Someone’s going to have some big, knife-concealing shoes to fill. A new James Bond movie is in the works, and they have reportedly started casting auditions (Jacob Elordi, pictured above; Callum Turner, Aaron Taylor-Johnson, and Tom Francis have all been rumored to be potential candidates.) Supposedly they want the new James Bond film to attract Gen Z to the movie theatre. I guess his martinis will be shaken, not stirred...with oat milk... His new catchphrase? “Bond. James Bond. Don’t forget to like and subscribe”... Instead of a tux, he wears pajamas and crocs... His monicker is changed from Double-Oh-Seven to Double-Oh-SIX-SEVEN...Q still builds him new gadgets, but now they all turn into a vape pen...Or they just hire a guy “oozing sex appeal,” that would work too.

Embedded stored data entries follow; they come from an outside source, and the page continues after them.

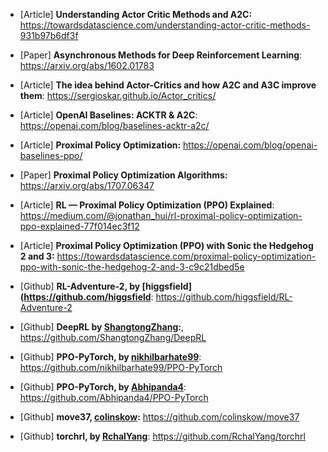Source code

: - [Article] **Understanding Actor Critic Methods and A2C:** https://towardsdatascience.com/understanding-actor-critic-methods-931b97b6df3f

- [Paper] **Asynchronous Methods for Deep Reinforcement Learning**: https://arxiv.org/abs/1602.01783

- [Article] **The idea behind Actor-Critics and how A2C and A3C improve them**: https://sergioskar.github.io/Actor_critics/

- [Article] **OpenAI Baselines: ACKTR & A2C**: https://openai.com/blog/baselines-acktr-a2c/

- [Article] **Proximal Policy Optimization:** https://openai.com/blog/openai-baselines-ppo/

- [Paper] **Proximal Policy Optimization Algorithms:** https://arxiv.org/abs/1707.06347

- [Article] **RL — Proximal Policy Optimization (PPO) Explained**: https://medium.com/@jonathan_hui/rl-proximal-policy-optimization-ppo-explained-77f014ec3f12

- [Article] **Proximal Policy Optimization (PPO) with Sonic the Hedgehog 2 and 3:** https://towardsdatascience.com/proximal-policy-optimization-ppo-with-sonic-the-hedgehog-2-and-3-c9c21dbed5e

- [Github] **RL-Adventure-2, by [higgsfield](https://github.com/higgsfield**: https://github.com/higgsfield/RL-Adventure-2

- [Github] **DeepRL by [ShangtongZhang](https://github.com/ShangtongZhang):**, https://github.com/ShangtongZhang/DeepRL

- [Github] **PPO-PyTorch, by [nikhilbarhate99](https://github.com/nikhilbarhate99)**: https://github.com/nikhilbarhate99/PPO-PyTorch

- [Github] **PPO-PyTorch, by [Abhipanda4](https://github.com/Abhipanda4)**: https://github.com/Abhipanda4/PPO-PyTorch

- [Github] **move37, [colinskow](https://github.com/colinskow):** https://github.com/colinskow/move37

- [Github] **torchrl, by [RchalYang](https://github.com/RchalYang)**: https://github.com/RchalYang/torchrl
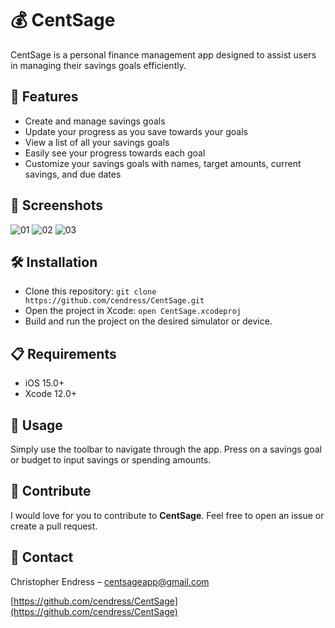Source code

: # 💰 CentSage

CentSage is a personal finance management app designed to assist users in managing their savings goals efficiently.

## 🚀 Features

- Create and manage savings goals
- Update your progress as you save towards your goals
- View a list of all your savings goals
- Easily see your progress towards each goal
- Customize your savings goals with names, target amounts, current savings, and due dates

## 📸 Screenshots

![01](https://github.com/cendress/CentSage/assets/95492688/d9108741-8a9f-42e9-a94d-ddccb315abf9)
![02](https://github.com/cendress/CentSage/assets/95492688/ba47733d-1415-4a63-aeb2-3904a693a9f3)
![03](https://github.com/cendress/CentSage/assets/95492688/7125a19c-56a7-462b-9b0a-939a5ff9d100)

## 🛠 Installation

- Clone this repository: `git clone https://github.com/cendress/CentSage.git`
- Open the project in Xcode: `open CentSage.xcodeproj`
- Build and run the project on the desired simulator or device.

## 📋 Requirements

- iOS 15.0+
- Xcode 12.0+

## 🎉 Usage

Simply use the toolbar to navigate through the app. Press on a savings goal or budget to input savings or spending amounts.

## 👥 Contribute

I would love for you to contribute to **CentSage**. Feel free to open an issue or create a pull request.

## 📧 Contact

Christopher Endress – [centsageapp@gmail.com](mailto:centsageapp@gmail.com)

[https://github.com/cendress/CentSage](https://github.com/cendress/CentSage)


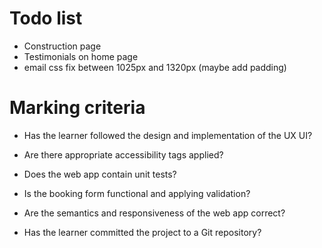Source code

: # Todo list

-   Construction page
-   Testimonials on home page
-   email css fix between 1025px and 1320px (maybe add padding)

# Marking criteria

-   Has the learner followed the design and implementation of the UX UI?

-   Are there appropriate accessibility tags applied?

-   Does the web app contain unit tests?

-   Is the booking form functional and applying validation?

-   Are the semantics and responsiveness of the web app correct?

-   Has the learner committed the project to a Git repository?
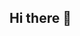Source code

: ## Hi there 👋

<!--
**brendakami/brendakami** is a ✨ _special_ ✨ repository because its `README.md` (this file) 
-estudante 
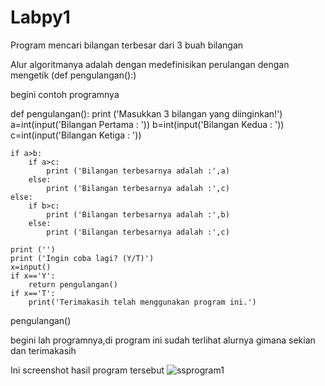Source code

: # Labpy1

Program mencari bilangan terbesar dari 3 buah bilangan 

Alur algoritmanya adalah dengan medefinisikan perulangan dengan mengetik (def pengulangan():)

begini contoh programnya

def pengulangan():
    print ('Masukkan 3 bilangan yang diinginkan!')
    a=int(input('Bilangan Pertama : '))
    b=int(input('Bilangan Kedua   : '))
    c=int(input('Bilangan Ketiga  : '))

    if a>b:
        if a>c:
            print ('Bilangan terbesarnya adalah :',a)
        else:
            print ('Bilangan terbesarnya adalah :',c)
    else:
        if b>c:
            print ('Bilangan terbesarnya adalah :',b)
        else:
            print ('Bilangan terbesarnya adalah :',c)

    print ('')
    print ('Ingin coba lagi? (Y/T)')
    x=input()
    if x=='Y':
        return pengulangan()
    if x=='T':
        print('Terimakasih telah menggunakan program ini.')

pengulangan()


begini lah programnya,di program ini sudah terlihat alurnya gimana
sekian dan terimakasih



Ini screenshot hasil program tersebut
![ssprogram1](https://user-images.githubusercontent.com/44311815/52457632-e8724580-2b28-11e9-9921-e1b6f2d1822b.png)
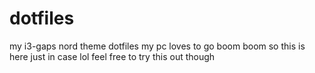 # dotfiles
my i3-gaps nord theme dotfiles
my pc loves to go boom boom so this is here just in case lol
feel free to try this out though
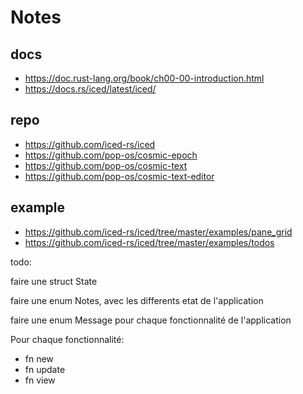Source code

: # Notes

## docs
- https://doc.rust-lang.org/book/ch00-00-introduction.html
- https://docs.rs/iced/latest/iced/

## repo
- https://github.com/iced-rs/iced
- https://github.com/pop-os/cosmic-epoch
- https://github.com/pop-os/cosmic-text
- https://github.com/pop-os/cosmic-text-editor


## example
- https://github.com/iced-rs/iced/tree/master/examples/pane_grid
- https://github.com/iced-rs/iced/tree/master/examples/todos


todo:

faire une struct State

faire une enum Notes, avec les differents etat de l'application


faire une enum Message pour chaque fonctionnalité de l'application

Pour chaque fonctionnalité:

- fn new
- fn update
- fn view
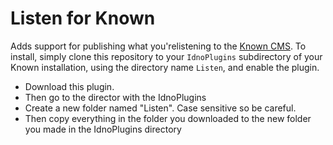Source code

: Listen for Known
==================

Adds support for publishing what you'relistening to the [Known
CMS](http://withknown.com). To install, simply clone this repository to your
`IdnoPlugins` subdirectory of your Known installation, using the directory name
`Listen`, and enable the plugin.

* Download this plugin.
* Then go to the director with the IdnoPlugins
* Create a new folder named "Listen". Case sensitive so be careful.
* Then copy everything in the folder you downloaded to the new folder you made in the IdnoPlugins directory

BARK AT THE PARK! Miami Marlins absolutely crushed the Braves last night (maybe the dogs brought them luck at loanDepot Park)...12-0 shutout over Atlanta! Javier Sanoja hit his first career grand slam, Joe Mack drove in four, and Max Meyer threw six scoreless innings.
Miami International Airport is getting a big new high-tech operations center - about $33 million - and it’s supposed to use AI to help all the different security and airport agencies communicate faster when something happens. If AI can tell me why my gate changed three times and my bag went to Tampa, I’m fully on board.